Vielmehr finden sich Indiziene für den großväterlichen Einfluss auf den Ich-Erzähler. "Der Alte, Gewaltige, im weißen breiten Bart, allwissend, mächtiger als Vater und Mutter" wirkt nicht von ungefähr außergewöhnlich und prägend auf den jungen Hesse. Der in Indien als Missionar tätige Großvater mütterlicherseits und spätere Verlagsleiter ließ das Verlagsgebäude zu jener eigenartig verzauberten Welt werden, die Hesse zeitlebens im Gedächtnis behielt und der er in seinen Büchern wieder und wieder ein Denkmal gesetzt hat.

"Viele Welten kreuzten ihre Strahlen in diesem Haus", und der Großvater war und blieb bis zu seinem Tode der Brennspiegel aller jener Strahlen.

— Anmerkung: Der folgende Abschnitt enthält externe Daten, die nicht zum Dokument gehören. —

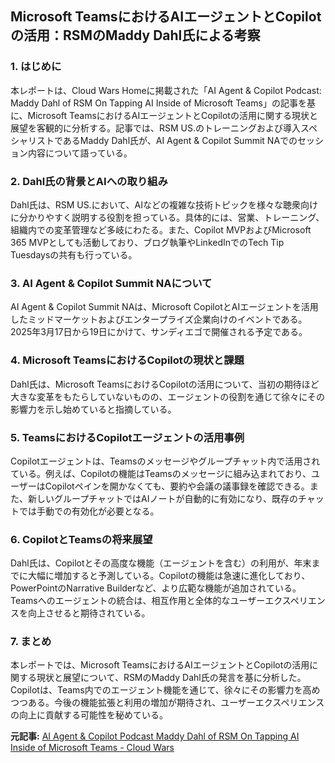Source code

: ## Microsoft TeamsにおけるAIエージェントとCopilotの活用：RSMのMaddy Dahl氏による考察

### 1. はじめに

本レポートは、Cloud Wars Homeに掲載された「AI Agent & Copilot Podcast: Maddy Dahl of RSM On Tapping AI Inside of Microsoft Teams」の記事を基に、Microsoft TeamsにおけるAIエージェントとCopilotの活用に関する現状と展望を客観的に分析する。記事では、RSM US.のトレーニングおよび導入スペシャリストであるMaddy Dahl氏が、AI Agent & Copilot Summit NAでのセッション内容について語っている。

### 2. Dahl氏の背景とAIへの取り組み

Dahl氏は、RSM US.において、AIなどの複雑な技術トピックを様々な聴衆向けに分かりやすく説明する役割を担っている。具体的には、営業、トレーニング、組織内での変革管理など多岐にわたる。また、Copilot MVPおよびMicrosoft 365 MVPとしても活動しており、ブログ執筆やLinkedInでのTech Tip Tuesdaysの共有も行っている。

### 3. AI Agent & Copilot Summit NAについて

AI Agent & Copilot Summit NAは、Microsoft CopilotとAIエージェントを活用したミッドマーケットおよびエンタープライズ企業向けのイベントである。2025年3月17日から19日にかけて、サンディエゴで開催される予定である。

### 4. Microsoft TeamsにおけるCopilotの現状と課題

Dahl氏は、Microsoft TeamsにおけるCopilotの活用について、当初の期待ほど大きな変革をもたらしていないものの、エージェントの役割を通じて徐々にその影響力を示し始めていると指摘している。

### 5. TeamsにおけるCopilotエージェントの活用事例

Copilotエージェントは、Teamsのメッセージやグループチャット内で活用されている。例えば、Copilotの機能はTeamsのメッセージに組み込まれており、ユーザーはCopilotペインを開かなくても、要約や会議の議事録を確認できる。また、新しいグループチャットではAIノートが自動的に有効になり、既存のチャットでは手動での有効化が必要となる。

### 6. CopilotとTeamsの将来展望

Dahl氏は、Copilotとその高度な機能（エージェントを含む）の利用が、年末までに大幅に増加すると予測している。Copilotの機能は急速に進化しており、PowerPointのNarrative Builderなど、より広範な機能が追加されている。Teamsへのエージェントの統合は、相互作用と全体的なユーザーエクスペリエンスを向上させると期待されている。

### 7. まとめ

本レポートでは、Microsoft TeamsにおけるAIエージェントとCopilotの活用に関する現状と展望について、RSMのMaddy Dahl氏の発言を基に分析した。Copilotは、Teams内でのエージェント機能を通じて、徐々にその影響力を高めつつある。今後の機能拡張と利用の増加が期待され、ユーザーエクスペリエンスの向上に貢献する可能性を秘めている。



**元記事:** [AI Agent & Copilot Podcast Maddy Dahl of RSM On Tapping AI Inside of Microsoft Teams - Cloud Wars](https://cloudwars.com/ai/ai-agent-copilot-podcast-maddy-dahl-of-rsm-on-tapping-ai-inside-of-microsoft-teams/)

Mit wundersamer Klarheit und Einfalt des Stils werden die Knabengedanken in der bekannten Stimmungsmalerei von dem Dichter beschrieben. Der Leser erfährt empfindsam die ganze Attraktivität der kindlichen Welt des Heranwachsenden und wird sich an seine eigenen Kindheits- und Jugendjahre erinnert fühlen, wenn es heißt: "Es gab ein ungeheuer großes, schweres Buch im Büchersaal meines Großvaters, darin suchte und las ich oft. Es gab in diesem Buch alte wunderliche Bilder - oft fielen sie einem gleich beim ersten Aufschlagen hell und einladend entgegen, oft suchte man sie lang und fand sie nicht, sie waren weg, verzaubert, wie nie dagewesen. " Die kindlichen Zauberkünste verlieren sich alsbald und erst viel später als Schriftsteller spricht Hesse davon, die Wiederkehr des kindlichen Zaubergefühls im Dichten neugefunden zu haben.

Herausgeber Bernhard Zeller fasst in seinem informativen und mit Hesse vertrauten Nachwort zusammen: "Die Frage jugendlichen Erlebens und Verhaltens vor allem beim Schritt über die Schwelle, die aus den magischen Bezirken der Kindheit in die sogenannte wirkliche, die bewusste erfahrene Welt und dann zur Anpassung an diese Wirklichkeit führt, ist Gegenstand der Geschichte".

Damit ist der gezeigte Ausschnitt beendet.